Exercise objective: Go through the lines below and copy each one that holds the string "coverage".

:::::

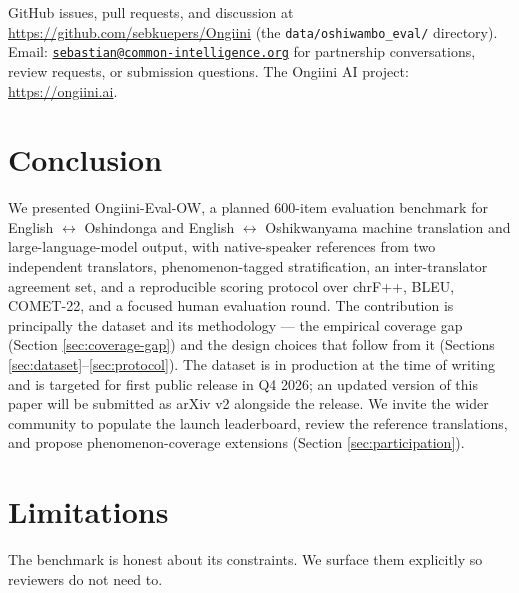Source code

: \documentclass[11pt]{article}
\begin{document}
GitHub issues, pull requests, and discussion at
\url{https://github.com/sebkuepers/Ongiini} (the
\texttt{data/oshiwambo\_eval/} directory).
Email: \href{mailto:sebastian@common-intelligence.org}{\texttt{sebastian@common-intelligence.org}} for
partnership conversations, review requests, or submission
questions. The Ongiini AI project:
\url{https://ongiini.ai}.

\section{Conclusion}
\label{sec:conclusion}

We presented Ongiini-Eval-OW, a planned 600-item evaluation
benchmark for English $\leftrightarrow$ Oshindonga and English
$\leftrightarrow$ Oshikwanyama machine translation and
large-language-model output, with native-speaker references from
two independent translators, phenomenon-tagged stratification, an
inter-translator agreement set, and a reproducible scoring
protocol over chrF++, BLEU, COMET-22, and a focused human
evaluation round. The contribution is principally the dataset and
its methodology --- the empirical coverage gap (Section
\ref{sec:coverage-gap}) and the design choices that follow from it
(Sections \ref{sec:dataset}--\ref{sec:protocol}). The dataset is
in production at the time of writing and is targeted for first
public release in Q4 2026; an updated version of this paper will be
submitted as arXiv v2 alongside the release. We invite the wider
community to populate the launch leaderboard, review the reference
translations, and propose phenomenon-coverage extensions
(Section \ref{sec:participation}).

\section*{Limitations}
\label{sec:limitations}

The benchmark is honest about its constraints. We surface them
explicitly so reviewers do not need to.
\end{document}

:::::

Result for this exercise:
its methodology --- the empirical coverage gap (Section
\ref{sec:coverage-gap}) and the design choices that follow from it
translations, and propose phenomenon-coverage extensions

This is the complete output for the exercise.